The Lagom Message Broker API provides a distributed publish-subscribe model that services can use to share data via topics. A topic is simply a channel that allows services to push and pull data. In Lagom, topics are strongly typed, hence both the subscriber and producer can know in advance what the expected data flowing through will be.

§Declaring a topic

To publish data to a topic a service needs to declare the topic in its service descriptor.

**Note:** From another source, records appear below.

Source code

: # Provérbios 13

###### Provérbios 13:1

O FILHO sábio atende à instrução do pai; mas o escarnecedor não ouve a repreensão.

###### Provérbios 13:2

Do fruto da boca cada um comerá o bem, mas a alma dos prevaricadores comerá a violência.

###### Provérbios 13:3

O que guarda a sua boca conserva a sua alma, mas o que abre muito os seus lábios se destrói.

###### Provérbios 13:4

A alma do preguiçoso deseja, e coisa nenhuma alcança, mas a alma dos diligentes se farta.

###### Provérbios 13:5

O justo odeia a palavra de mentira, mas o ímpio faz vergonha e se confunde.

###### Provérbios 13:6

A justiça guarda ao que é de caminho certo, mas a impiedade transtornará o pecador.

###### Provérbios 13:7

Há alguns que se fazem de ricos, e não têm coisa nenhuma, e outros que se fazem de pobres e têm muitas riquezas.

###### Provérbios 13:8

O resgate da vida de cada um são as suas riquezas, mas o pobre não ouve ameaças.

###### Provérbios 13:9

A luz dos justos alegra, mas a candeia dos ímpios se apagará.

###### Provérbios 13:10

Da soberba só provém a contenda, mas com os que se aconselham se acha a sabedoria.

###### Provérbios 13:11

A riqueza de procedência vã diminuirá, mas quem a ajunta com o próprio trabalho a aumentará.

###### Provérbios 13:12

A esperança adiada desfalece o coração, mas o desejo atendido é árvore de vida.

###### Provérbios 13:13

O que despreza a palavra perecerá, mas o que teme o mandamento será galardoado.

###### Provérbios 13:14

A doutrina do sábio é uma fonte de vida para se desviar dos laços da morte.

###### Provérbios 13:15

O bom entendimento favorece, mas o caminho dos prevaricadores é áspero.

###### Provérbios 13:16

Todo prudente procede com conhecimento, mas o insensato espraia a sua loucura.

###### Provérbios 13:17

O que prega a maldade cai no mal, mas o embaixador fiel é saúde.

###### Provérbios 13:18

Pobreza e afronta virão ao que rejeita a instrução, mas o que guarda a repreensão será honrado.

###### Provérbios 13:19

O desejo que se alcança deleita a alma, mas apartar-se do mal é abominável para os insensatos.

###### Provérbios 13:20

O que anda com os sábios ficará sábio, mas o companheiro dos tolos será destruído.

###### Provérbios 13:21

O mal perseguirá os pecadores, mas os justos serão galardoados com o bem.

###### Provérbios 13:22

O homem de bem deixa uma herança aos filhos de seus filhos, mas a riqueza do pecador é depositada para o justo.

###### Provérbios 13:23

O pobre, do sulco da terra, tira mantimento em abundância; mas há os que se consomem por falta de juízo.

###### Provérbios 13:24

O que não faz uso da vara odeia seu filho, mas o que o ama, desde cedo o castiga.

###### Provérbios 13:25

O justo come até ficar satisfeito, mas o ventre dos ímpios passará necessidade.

import com.lightbend.lagom.javadsl.api.*;
import com.lightbend.lagom.javadsl.api.broker.Topic;

import static com.lightbend.lagom.javadsl.api.Service.*;

public interface HelloService extends Service {
  String GREETINGS_TOPIC = "greetings";

  @Override
  default Descriptor descriptor() {
    return named("helloservice")
        .withCalls(
            pathCall("/api/hello/:id", this::hello), pathCall("/api/hello/:id", this::useGreeting))
        // here we declare the topic(s) this service will publish to
        .withTopics(topic(GREETINGS_TOPIC, this::greetingsTopic))
        .withAutoAcl(true);
  }
  // The topic handle
  Topic<GreetingMessage> greetingsTopic();

  ServiceCall<NotUsed, String> hello(String id);

  ServiceCall<GreetingMessage, Done> useGreeting(String id);
}

The syntax for declaring a topic is similar to the one used already to define services’ endpoints. The Descriptor.withTopics method accepts a sequence of topic calls, each topic call can be defined via the Service.topic static method. The latter takes a topic name (i.e., the topic identifier), and a reference to a method that returns a Topic instance.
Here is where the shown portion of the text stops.